Collected data:
-=-=-

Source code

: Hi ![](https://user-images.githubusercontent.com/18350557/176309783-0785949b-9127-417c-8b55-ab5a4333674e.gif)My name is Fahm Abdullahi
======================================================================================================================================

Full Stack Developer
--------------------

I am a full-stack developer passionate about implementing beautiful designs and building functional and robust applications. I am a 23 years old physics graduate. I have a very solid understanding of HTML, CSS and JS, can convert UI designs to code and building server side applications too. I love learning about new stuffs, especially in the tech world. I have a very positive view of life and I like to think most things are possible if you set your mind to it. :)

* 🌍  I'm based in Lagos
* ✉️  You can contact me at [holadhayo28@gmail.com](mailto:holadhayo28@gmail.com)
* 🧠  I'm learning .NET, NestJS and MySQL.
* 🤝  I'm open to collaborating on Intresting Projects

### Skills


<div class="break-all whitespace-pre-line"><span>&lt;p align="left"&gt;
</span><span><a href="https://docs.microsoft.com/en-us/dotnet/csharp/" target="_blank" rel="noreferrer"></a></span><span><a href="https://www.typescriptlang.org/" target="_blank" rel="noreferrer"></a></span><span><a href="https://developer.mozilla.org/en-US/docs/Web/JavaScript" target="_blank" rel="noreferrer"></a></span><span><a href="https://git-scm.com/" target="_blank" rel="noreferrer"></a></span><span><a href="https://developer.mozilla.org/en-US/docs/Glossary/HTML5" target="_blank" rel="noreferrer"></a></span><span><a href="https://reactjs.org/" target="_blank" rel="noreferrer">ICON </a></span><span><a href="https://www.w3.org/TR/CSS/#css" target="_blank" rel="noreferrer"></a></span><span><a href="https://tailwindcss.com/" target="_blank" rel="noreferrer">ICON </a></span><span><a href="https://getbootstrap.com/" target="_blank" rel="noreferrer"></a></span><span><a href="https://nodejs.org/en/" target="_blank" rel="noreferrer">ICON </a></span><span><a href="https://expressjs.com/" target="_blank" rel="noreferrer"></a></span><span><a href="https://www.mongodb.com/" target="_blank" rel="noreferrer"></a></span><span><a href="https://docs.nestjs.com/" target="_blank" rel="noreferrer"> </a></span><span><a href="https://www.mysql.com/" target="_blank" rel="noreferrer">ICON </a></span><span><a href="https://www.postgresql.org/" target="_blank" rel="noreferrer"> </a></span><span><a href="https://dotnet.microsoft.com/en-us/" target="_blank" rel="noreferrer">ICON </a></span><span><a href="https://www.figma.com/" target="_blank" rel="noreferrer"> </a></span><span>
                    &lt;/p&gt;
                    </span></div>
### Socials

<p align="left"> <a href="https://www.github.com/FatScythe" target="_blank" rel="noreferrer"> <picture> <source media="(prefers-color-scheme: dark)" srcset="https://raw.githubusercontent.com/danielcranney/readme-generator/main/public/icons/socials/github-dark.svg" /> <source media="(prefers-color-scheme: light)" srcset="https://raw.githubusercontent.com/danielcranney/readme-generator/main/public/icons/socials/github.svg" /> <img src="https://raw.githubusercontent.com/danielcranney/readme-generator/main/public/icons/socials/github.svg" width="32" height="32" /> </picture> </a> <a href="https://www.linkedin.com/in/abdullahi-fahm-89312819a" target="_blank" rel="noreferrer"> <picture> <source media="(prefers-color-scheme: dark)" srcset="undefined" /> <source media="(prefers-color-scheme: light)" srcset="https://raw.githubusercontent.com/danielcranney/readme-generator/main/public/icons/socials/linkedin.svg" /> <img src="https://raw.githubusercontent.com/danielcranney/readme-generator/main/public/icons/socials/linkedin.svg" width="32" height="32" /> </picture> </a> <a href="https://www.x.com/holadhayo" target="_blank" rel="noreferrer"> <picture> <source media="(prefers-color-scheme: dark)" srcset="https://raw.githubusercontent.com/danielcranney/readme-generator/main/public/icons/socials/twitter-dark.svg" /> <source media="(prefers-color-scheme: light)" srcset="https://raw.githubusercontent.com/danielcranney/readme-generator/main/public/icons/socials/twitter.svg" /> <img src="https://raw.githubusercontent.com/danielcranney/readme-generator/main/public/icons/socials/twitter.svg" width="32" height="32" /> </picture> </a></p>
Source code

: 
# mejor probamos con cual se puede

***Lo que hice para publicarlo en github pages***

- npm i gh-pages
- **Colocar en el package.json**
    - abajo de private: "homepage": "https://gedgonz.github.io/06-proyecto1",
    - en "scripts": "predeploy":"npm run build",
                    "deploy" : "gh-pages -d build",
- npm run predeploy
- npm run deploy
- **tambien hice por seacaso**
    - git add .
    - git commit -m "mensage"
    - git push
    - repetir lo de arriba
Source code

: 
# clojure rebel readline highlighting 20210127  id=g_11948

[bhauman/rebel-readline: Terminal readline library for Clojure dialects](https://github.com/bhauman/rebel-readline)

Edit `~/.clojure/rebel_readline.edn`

-=-=-

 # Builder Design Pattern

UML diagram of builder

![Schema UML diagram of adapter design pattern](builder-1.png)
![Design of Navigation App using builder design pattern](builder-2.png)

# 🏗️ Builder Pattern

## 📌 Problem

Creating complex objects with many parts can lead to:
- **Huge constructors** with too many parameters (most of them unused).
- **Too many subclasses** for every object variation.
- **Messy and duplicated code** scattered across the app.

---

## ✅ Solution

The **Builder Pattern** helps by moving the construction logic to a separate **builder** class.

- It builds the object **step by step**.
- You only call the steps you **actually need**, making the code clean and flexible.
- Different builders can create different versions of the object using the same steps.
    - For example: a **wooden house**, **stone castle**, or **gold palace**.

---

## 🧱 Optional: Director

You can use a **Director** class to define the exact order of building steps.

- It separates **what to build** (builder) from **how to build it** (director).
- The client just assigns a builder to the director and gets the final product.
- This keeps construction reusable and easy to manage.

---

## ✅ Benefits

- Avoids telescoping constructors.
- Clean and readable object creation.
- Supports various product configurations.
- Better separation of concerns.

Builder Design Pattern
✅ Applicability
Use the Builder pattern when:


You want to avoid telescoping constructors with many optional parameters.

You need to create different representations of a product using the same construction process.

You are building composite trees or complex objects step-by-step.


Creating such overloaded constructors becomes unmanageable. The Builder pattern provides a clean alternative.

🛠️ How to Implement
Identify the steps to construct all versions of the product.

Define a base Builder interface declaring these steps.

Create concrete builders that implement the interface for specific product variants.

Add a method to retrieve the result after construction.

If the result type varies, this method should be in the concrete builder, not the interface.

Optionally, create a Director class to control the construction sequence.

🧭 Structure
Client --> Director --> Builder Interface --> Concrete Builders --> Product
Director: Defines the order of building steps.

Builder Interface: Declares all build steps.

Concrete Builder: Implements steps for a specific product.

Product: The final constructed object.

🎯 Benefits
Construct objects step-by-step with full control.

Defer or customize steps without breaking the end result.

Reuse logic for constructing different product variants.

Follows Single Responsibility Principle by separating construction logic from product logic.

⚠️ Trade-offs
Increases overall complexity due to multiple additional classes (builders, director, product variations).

-=-=-

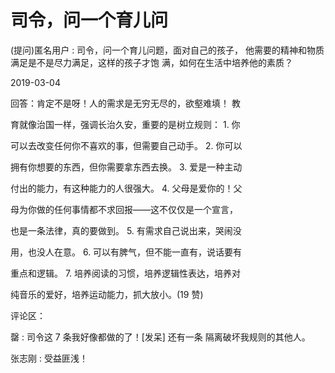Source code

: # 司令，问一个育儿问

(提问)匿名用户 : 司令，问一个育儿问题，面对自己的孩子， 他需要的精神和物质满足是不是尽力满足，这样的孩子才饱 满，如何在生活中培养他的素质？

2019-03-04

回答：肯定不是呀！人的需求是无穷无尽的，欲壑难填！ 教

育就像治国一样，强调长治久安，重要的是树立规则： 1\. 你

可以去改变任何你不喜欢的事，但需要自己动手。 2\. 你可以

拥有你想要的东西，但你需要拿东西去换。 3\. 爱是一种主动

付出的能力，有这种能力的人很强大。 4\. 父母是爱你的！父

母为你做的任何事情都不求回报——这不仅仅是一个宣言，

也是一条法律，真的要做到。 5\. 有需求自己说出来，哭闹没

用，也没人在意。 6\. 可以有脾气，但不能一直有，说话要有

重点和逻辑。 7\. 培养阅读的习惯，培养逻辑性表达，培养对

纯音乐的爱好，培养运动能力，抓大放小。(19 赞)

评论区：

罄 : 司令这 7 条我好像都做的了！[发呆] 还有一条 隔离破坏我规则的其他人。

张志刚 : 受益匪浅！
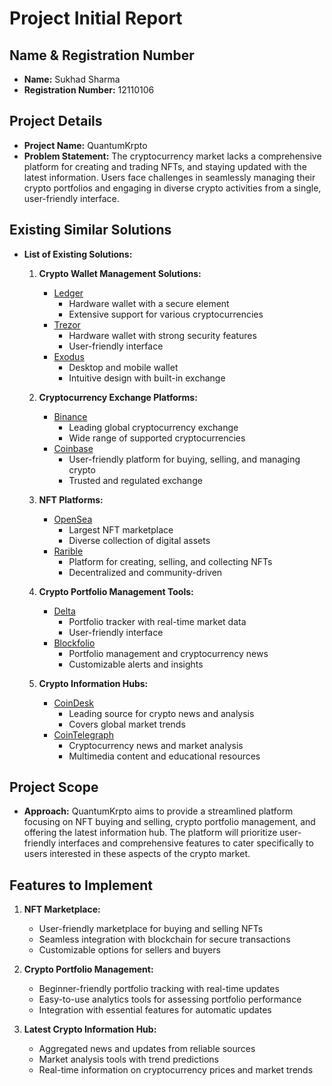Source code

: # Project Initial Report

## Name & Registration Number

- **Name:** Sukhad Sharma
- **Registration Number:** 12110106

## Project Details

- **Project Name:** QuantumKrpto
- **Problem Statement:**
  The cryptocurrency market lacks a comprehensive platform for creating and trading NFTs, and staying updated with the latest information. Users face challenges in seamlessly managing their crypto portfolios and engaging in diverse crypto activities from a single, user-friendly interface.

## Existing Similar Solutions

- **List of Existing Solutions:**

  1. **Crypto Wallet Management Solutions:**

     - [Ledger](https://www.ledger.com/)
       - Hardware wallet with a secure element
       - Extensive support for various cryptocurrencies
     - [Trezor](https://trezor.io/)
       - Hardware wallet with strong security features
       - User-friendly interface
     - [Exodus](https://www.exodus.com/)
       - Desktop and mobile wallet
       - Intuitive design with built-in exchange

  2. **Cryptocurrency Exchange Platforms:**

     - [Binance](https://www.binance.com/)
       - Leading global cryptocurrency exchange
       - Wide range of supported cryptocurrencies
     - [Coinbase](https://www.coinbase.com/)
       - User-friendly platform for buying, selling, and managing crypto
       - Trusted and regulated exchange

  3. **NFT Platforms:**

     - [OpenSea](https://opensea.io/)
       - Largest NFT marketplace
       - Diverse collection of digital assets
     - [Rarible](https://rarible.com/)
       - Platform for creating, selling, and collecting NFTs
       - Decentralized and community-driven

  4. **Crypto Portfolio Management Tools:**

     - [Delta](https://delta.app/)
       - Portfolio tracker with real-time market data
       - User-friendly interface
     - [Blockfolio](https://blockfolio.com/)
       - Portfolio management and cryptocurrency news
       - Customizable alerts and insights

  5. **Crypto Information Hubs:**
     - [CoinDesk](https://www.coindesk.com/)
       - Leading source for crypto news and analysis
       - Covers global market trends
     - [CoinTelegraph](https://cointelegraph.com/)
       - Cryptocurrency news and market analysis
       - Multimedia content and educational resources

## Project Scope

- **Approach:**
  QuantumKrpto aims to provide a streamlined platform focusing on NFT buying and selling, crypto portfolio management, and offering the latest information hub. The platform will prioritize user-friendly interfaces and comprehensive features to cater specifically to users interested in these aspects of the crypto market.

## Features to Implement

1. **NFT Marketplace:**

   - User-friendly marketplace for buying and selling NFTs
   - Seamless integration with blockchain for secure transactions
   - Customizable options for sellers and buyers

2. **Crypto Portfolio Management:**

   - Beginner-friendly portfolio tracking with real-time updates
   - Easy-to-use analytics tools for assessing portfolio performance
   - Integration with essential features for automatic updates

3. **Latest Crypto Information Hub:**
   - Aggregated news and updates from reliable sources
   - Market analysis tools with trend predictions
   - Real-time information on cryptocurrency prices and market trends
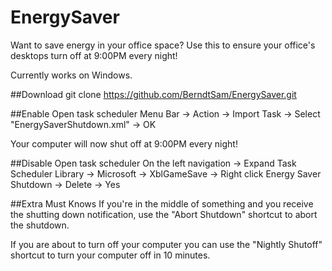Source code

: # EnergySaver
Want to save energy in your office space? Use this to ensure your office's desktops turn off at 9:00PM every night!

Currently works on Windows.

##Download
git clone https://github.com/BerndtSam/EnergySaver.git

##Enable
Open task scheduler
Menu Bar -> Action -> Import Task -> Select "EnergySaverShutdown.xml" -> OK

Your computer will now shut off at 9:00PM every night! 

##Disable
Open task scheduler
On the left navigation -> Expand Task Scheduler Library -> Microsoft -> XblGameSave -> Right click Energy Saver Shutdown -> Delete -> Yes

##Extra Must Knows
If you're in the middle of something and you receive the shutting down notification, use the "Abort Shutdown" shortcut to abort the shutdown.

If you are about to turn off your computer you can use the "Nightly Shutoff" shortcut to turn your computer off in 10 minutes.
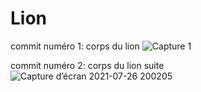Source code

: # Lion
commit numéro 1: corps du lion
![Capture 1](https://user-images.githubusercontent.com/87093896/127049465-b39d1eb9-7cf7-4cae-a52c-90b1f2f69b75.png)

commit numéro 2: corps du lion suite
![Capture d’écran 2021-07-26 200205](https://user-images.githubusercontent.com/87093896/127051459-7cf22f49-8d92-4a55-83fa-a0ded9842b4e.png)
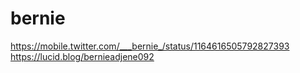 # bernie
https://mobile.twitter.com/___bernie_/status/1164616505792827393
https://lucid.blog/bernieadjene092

-=-=-

What is being asked:
Every line above that includes the word "Customizable" must appear in the answer.

Task output:
       - Customizable alerts and insights
   - Customizable options for sellers and buyers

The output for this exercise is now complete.